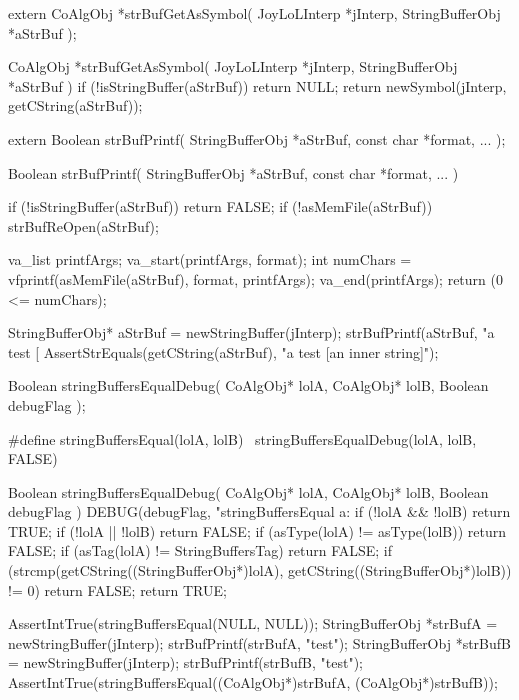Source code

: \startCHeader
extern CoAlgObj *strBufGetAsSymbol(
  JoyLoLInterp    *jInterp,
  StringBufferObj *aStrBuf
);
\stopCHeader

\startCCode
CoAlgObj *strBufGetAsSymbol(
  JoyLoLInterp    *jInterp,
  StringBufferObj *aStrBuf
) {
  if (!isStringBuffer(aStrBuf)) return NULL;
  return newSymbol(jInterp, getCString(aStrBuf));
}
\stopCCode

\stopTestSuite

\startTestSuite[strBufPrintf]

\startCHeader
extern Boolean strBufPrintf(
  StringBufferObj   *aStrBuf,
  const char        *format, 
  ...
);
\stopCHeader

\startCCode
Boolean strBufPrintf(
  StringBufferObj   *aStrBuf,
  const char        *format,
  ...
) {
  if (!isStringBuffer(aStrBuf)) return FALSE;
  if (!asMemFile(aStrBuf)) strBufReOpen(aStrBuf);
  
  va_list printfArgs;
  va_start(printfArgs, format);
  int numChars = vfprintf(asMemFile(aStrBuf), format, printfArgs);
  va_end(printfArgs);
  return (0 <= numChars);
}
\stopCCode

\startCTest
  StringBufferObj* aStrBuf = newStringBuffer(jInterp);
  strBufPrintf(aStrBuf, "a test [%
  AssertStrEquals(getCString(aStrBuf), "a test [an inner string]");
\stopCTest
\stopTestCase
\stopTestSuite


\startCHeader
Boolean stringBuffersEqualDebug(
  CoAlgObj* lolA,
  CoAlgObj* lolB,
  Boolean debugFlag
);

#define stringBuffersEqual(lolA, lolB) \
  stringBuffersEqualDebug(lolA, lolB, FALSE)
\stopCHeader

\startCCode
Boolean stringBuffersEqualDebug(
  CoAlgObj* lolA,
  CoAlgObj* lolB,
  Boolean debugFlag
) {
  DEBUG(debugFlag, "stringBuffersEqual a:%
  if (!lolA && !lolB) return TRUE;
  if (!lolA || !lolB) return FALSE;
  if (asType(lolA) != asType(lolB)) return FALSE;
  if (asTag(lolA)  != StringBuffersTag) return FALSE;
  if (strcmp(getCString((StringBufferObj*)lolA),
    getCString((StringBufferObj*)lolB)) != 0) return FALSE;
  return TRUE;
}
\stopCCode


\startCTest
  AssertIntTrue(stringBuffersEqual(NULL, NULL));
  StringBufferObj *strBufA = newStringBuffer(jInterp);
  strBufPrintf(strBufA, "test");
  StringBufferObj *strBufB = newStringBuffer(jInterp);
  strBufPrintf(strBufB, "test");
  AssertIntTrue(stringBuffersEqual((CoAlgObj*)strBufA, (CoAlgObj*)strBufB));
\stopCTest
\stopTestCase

● ● ● ● ●

About this task - Give the lines from the one containing "if (!asMemFile(aStrBuf)) strBufReOpen(aStrBuf);" through the end of the entries again, exactly as written and with no other lines.

Solved problem -
  if (!asMemFile(aStrBuf)) strBufReOpen(aStrBuf);
  
  va_list printfArgs;
  va_start(printfArgs, format);
  int numChars = vfprintf(asMemFile(aStrBuf), format, printfArgs);
  va_end(printfArgs);
  return (0 <= numChars);
}
\stopCCode

\startCTest
  StringBufferObj* aStrBuf = newStringBuffer(jInterp);
  strBufPrintf(aStrBuf, "a test [%
  AssertStrEquals(getCString(aStrBuf), "a test [an inner string]");
\stopCTest
\stopTestCase
\stopTestSuite


\startCHeader
Boolean stringBuffersEqualDebug(
  CoAlgObj* lolA,
  CoAlgObj* lolB,
  Boolean debugFlag
);

#define stringBuffersEqual(lolA, lolB) \
  stringBuffersEqualDebug(lolA, lolB, FALSE)
\stopCHeader

\startCCode
Boolean stringBuffersEqualDebug(
  CoAlgObj* lolA,
  CoAlgObj* lolB,
  Boolean debugFlag
) {
  DEBUG(debugFlag, "stringBuffersEqual a:%
  if (!lolA && !lolB) return TRUE;
  if (!lolA || !lolB) return FALSE;
  if (asType(lolA) != asType(lolB)) return FALSE;
  if (asTag(lolA)  != StringBuffersTag) return FALSE;
  if (strcmp(getCString((StringBufferObj*)lolA),
    getCString((StringBufferObj*)lolB)) != 0) return FALSE;
  return TRUE;
}
\stopCCode


\startCTest
  AssertIntTrue(stringBuffersEqual(NULL, NULL));
  StringBufferObj *strBufA = newStringBuffer(jInterp);
  strBufPrintf(strBufA, "test");
  StringBufferObj *strBufB = newStringBuffer(jInterp);
  strBufPrintf(strBufB, "test");
  AssertIntTrue(stringBuffersEqual((CoAlgObj*)strBufA, (CoAlgObj*)strBufB));
\stopCTest
\stopTestCase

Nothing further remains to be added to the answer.